The Pennsylvania Progressive discusses progressive politics, issues, and candidates with a particular emphasis on Pennsylvania. All rights reserved. We have moved so please click on a link below.

Friday, June 30, 2006

The Middle Class Squeeze

The Labor Research Association has published some interesting statistics about wages and corporate profits. As you read these numbers recall that Republicans both in Harrisburg and Washington have failed to vote to increase wages for those at the bottom of our economic ladder. They have, however, voted themselves pay raises.

Mercer Consulting has determined that pay for salaried (middle class) workers at 350 companies barely equaled the rate of inflation for 2005. The profit for those companies rose by 23%. The CEO's for those companies, excluding stock, rose 14.5% in 2004 and another 7.1% in 2005.

Mercer also calculated that the Fortune 500 companies added just 2% more emploees as their revenues increased 10.2% and profits increased 18.8%.

Average worker incomes in this period rose at an average of 3.5%, barely ahead of inflation.

What do these numbers mean? It means the American middle class is working harder for less and companies are cashing in for very nice profits. It means as workers are being asked to work longer hours for less real pay and at increasing rates of productivity, corporate America isn't sharing the fruits of that labor with them. Remember these figures do not reflect any stock or stock options awarded to CEO's. The obscenely huge pay packages being awarded to CEO's of late reflect this dichotomy. The middle class is under attack and corporations are firing the guns.

The quest for profit at any expense is actually stupid. Reducing the middle class translates into smaller markets for your goods and services. Consumers need disposable income to spend for anything more than the essentials. Our economy this decade was partly fueled by homeowners cashing in the equity in their homes and using the funds for spending. Now, as mortgage rates increase and energy costs gulp more of a family's budget there is less and less money for Play Stations, Impalas, and plasma televisions. Those economic dollars are drying up.

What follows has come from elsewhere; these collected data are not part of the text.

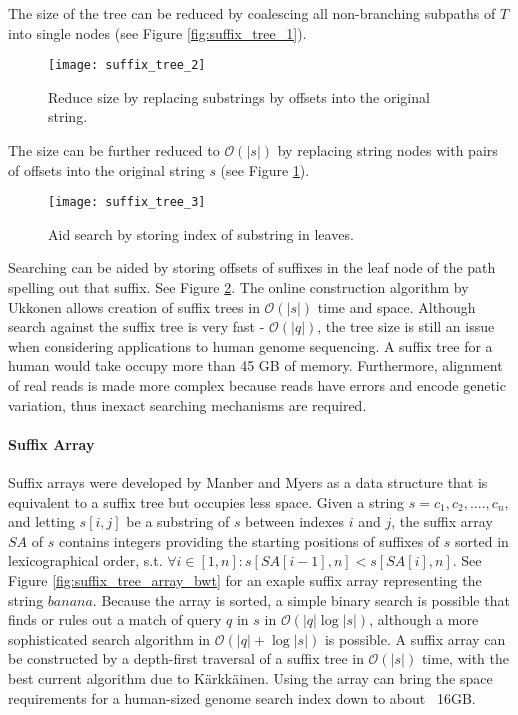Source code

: The size of the tree can be reduced by coalescing all non-branching subpaths of $T$ into single nodes (see Figure \ref{fig:suffix_tree_1}). 

\begin{figure}[H]
    \texttt{[image: suffix\_tree\_2]}
    \centering
    \caption {Reduce size by replacing substrings by offsets into the original string.\autocite{langmead_teaching}}
    \label{fig:suffix_tree_2}
\end{figure}

The size can be further reduced to $\mathcal{O}(|s|)$ by replacing string nodes with pairs of offsets into the original string $s$ (see Figure \ref{fig:suffix_tree_2}).

\begin{figure}[H]
    \texttt{[image: suffix\_tree\_3]}
    \centering
    \caption {Aid search by storing index of substring in leaves.\autocite{langmead_teaching}}
    \label{fig:suffix_tree_3}
\end{figure}

Searching can be aided by storing offsets of suffixes in the leaf node of the path spelling out that suffix. See Figure \ref{fig:suffix_tree_3}. The online construction algorithm by Ukkonen\autocite{ukkonen1995line} allows creation of suffix trees in $\mathcal{O}(|s|)$ time and space. Although search against the suffix tree is very fast - $\mathcal{O}(|q|)$, the tree size is still an issue when considering applications to human genome sequencing. A suffix tree for a human would take occupy more than 45 GB of memory\autocite{langmead_teaching}. Furthermore, alignment of real reads is made more complex because reads have errors and encode genetic variation, thus inexact searching mechanisms are required.

\paragraph{Suffix Array}

Suffix arrays were developed by Manber and Myers\autocite{manber1993suffix} as a data structure that is equivalent to a suffix tree but occupies less space. Given a string $s = c_1,c_2,....,c_n$, and letting $s[i,j]$ be a substring of $s$ between indexes $i$ and $j$, the suffix array $SA$ of $s$ contains integers providing the starting positions of suffixes of $s$ sorted in lexicographical order, s.t. $\forall i \in [1,n]: s[SA[i-1],n] < s[SA[i],n]$. See Figure \ref{fig:suffix_tree_array_bwt} for an exaple suffix array representing the string $banana$. Because the array is sorted, a simple binary search is possible that finds or rules out a match of query $q$ in $s$ in $\mathcal{O}(|q|\log{|s|})$, although a more sophisticated search algorithm in $\mathcal{O}(|q| + \log{|s|})$ is possible\autocite{manber1993suffix}. A suffix array can be constructed by a depth-first traversal of a suffix tree in $\mathcal{O}(|s|)$ time, with the best current algorithm due to Kärkkäinen\autocite{karkkainen2003simple}. Using the array can bring the space requirements for a human-sized genome search index down to about ~16GB\autocite{langmead_teaching}.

It's time to remember the workers. It's time to stop destroying the middle class. It's time for unions to adapt to changing conditions and its time to elect legislators willing to allow unions fair and level playing fields for organzing workers. History has illustrated it is unionized workforces that made the middle class and only good, honest, effective unions can reverse this current slide. I've seen some pretty ineffective unions and some unwilling or unable to adapt to new conditions. Let's hope they can get their acts together in time to preserve our middle class.